A Mandelbrot set is a particular kind of fractal, or a geometric pattern that repeats itself at ever smaller scales. "Do you want to zoom in on infinity?" a computer in the exhibit asks curious passersby In moments, the screen fills with what looks like a bird's eye view of a coastline, its undulating formations highlighted in blues and greens. Closeups reveal ever smaller patterns echoing the larger landscape, a process that can go on indefinitely.
Fractals are useful because they represent the way nature repeats itself. Each chamber of a nautilus shell, for instance, reveals a pattern identical to the one preceding it. By translating such patterns into mathematical terms and feeding them into a computer, scientists are able to explain all sorts of things, such as the flight of migrating birds, and make valuable predictions.
Architects and artists also have appropriated fractals. Indeed, the tiling and mosaics in the Alhambra, the splendid Moorish palace built in the 14th century, inspired Dutch artist M.C. Escher to create his famous paradoxical lithographs and woodcuts, a marriage of art and nature mediated by mathematics.
Besides fractals, visitors to "Beyond Numbers" can try their hands at problem-solving exercises such as the classic traveling-salesman puzzle. A salesman wants to travel to 25 cities taking the shortest route. Someone determined to compare all the possibilities would need more than 9 billion years! And that's even if he or she could perform 1 million calculations a second. Sometimes, the exhibit reminds us, we have to settle for less than perfect solutions -- good advice that transcends math problems. But even theoretical problems have real-life applications. The National Marine Fisheries in Mississippi used principles embodied in the traveling-salesman problem to help them track shrimp and fish in the Gulf of Mexico.

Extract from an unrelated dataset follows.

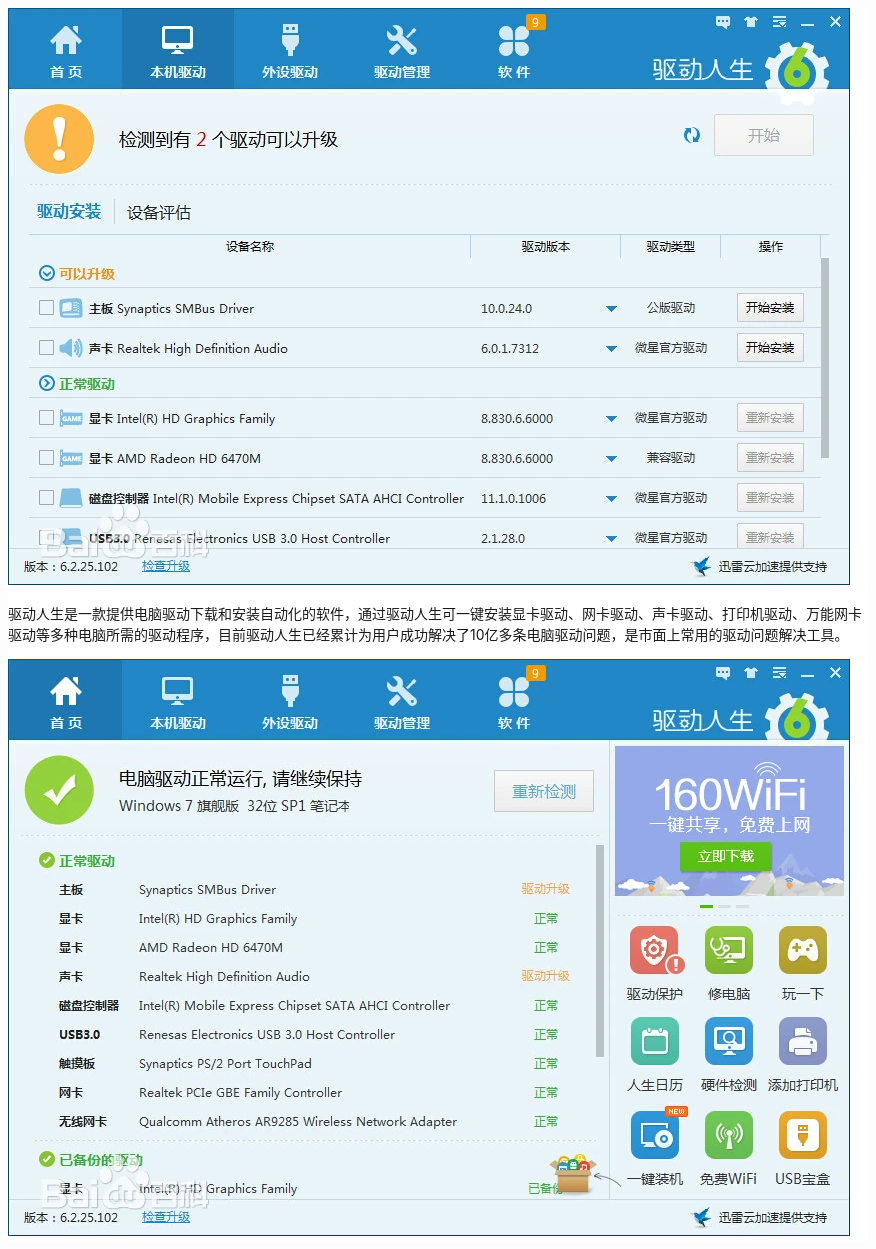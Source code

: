 ![alt text](3.1.png)

驱动人生是一款提供电脑驱动下载和安装自动化的软件，通过驱动人生可一键安装显卡驱动、网卡驱动、声卡驱动、打印机驱动、万能网卡驱动等多种电脑所需的驱动程序，目前驱动人生已经累计为用户成功解决了10亿多条电脑驱动问题，是市面上常用的驱动问题解决工具。

![alt text](3.2.png)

"Beyond Numbers" returns to patterns in its section on topology, a branch of mathematics that explores how one shape -- a cylinder or sphere, for example -- can be bent or stretched into another. The exhibit uses an animated matching game to explain the concept, challenging players to see whether a chair, say, can be turned into a cocktail glass or a knife into a coffee cup. As for its more serious uses, topology has helped biologists decipher the structure of life. All biochemical reaction inside in the human body involves strands of DNA that are knitted, twisted and coiled together.
Recent results of a national math test offered encouraging news for educators in February: Fourth-, eight hand 12th-grade students showed steady and significant progress over previous years. Other tests, however, show American students lagging behind the international average in math. "Beyond Numbers" will help them with a subject that should open their eyes to the world, not put them to sleep.
"Beyond Numbers" remains in Queens until April 13. It then will travel to Science Central in Fort Wayne, Ind., the Museum of Science and Industry in Chicago; the Cranbrook Institute of Science in Bloomfield Hills, Mich.; and the Science Museum of Virginia in Richmond. The permanent exhibition is on view at the Maryland Science Center in Baltimore.